++++ SUPPLIED ENTRIES ++++

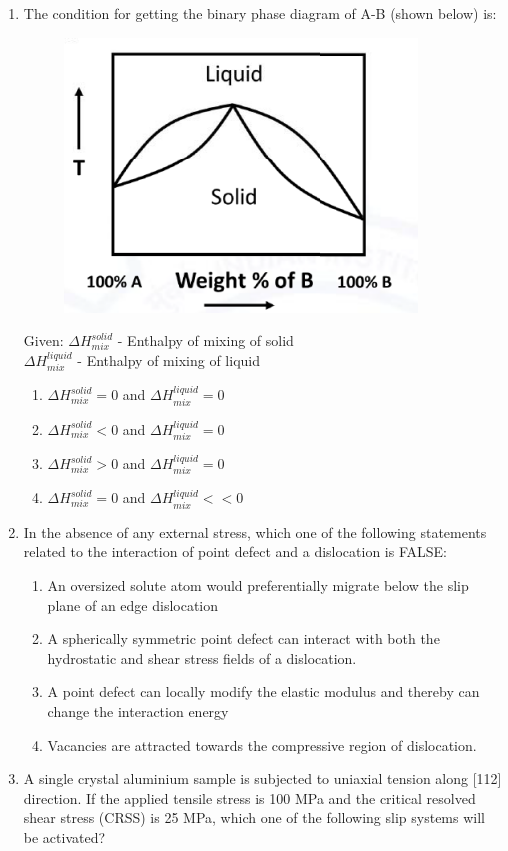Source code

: \documentclass[journal]{IEEEtran}
\theoremstyle{remark}
\begin{document}
\begin{enumerate}[resume]
\item The condition for getting the binary phase diagram of A-B (shown below) is: \hfill{}
\begin{figure}[H]
    \centering
    \includegraphics[width=0.3\columnwidth]{figs/Q.30.png}
    \caption{}
    \label{fig:placeholder}
\end{figure}
Given: $\Delta H_{mix}^{solid}$ - Enthalpy of mixing of solid \\ $\Delta H_{mix}^{liquid}$ - Enthalpy of mixing of liquid
\begin{multicols}{2}
\begin{enumerate}
\item $\Delta H_{mix}^{solid} = 0$ and $\Delta H_{mix}^{liquid} = 0$
\item $\Delta H_{mix}^{solid} < 0$ and $\Delta H_{mix}^{liquid} = 0$
\item $\Delta H_{mix}^{solid} > 0$ and $\Delta H_{mix}^{liquid} = 0$
\item $\Delta H_{mix}^{solid} = 0$ and $\Delta H_{mix}^{liquid} << 0$
\end{enumerate}
\end{multicols}

\item In the absence of any external stress, which one of the following statements related to the interaction of point defect and a dislocation is FALSE: \hfill{}
\begin{enumerate}
\item An oversized solute atom would preferentially migrate below the slip plane of an edge dislocation
\item A spherically symmetric point defect can interact with both the hydrostatic and shear stress fields of a dislocation.
\item A point defect can locally modify the elastic modulus and thereby can change the interaction energy
\item Vacancies are attracted towards the compressive region of dislocation.
\end{enumerate}

\item A single crystal aluminium sample is subjected to uniaxial tension along
[112] direction. If the applied tensile stress is 100 MPa and the critical
resolved shear stress (CRSS) is 25 MPa, which one of the following slip
systems will be activated?


\end{enumerate}
\end{document}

++++

▶ _PROBLEM TO WORK ON_:
All that is needed is the exact run of lines from the start of the material above through the one containing "of a dislocation.", pictures left out.

▶ _TASK RESPONSE_:
Source code

: \documentclass[journal]{IEEEtran}
\theoremstyle{remark}
\begin{document}
\begin{enumerate}[resume]
\item The condition for getting the binary phase diagram of A-B (shown below) is: \hfill{}
\begin{figure}[H]
    \centering
    \includegraphics[width=0.3\columnwidth]{figs/Q.30.png}
    \caption{}
    \label{fig:placeholder}
\end{figure}
Given: $\Delta H_{mix}^{solid}$ - Enthalpy of mixing of solid \\ $\Delta H_{mix}^{liquid}$ - Enthalpy of mixing of liquid
\begin{multicols}{2}
\begin{enumerate}
\item $\Delta H_{mix}^{solid} = 0$ and $\Delta H_{mix}^{liquid} = 0$
\item $\Delta H_{mix}^{solid} < 0$ and $\Delta H_{mix}^{liquid} = 0$
\item $\Delta H_{mix}^{solid} > 0$ and $\Delta H_{mix}^{liquid} = 0$
\item $\Delta H_{mix}^{solid} = 0$ and $\Delta H_{mix}^{liquid} << 0$
\end{enumerate}
\end{multicols}

\item In the absence of any external stress, which one of the following statements related to the interaction of point defect and a dislocation is FALSE: \hfill{}
\begin{enumerate}
\item An oversized solute atom would preferentially migrate below the slip plane of an edge dislocation
\item A spherically symmetric point defect can interact with both the hydrostatic and shear stress fields of a dislocation.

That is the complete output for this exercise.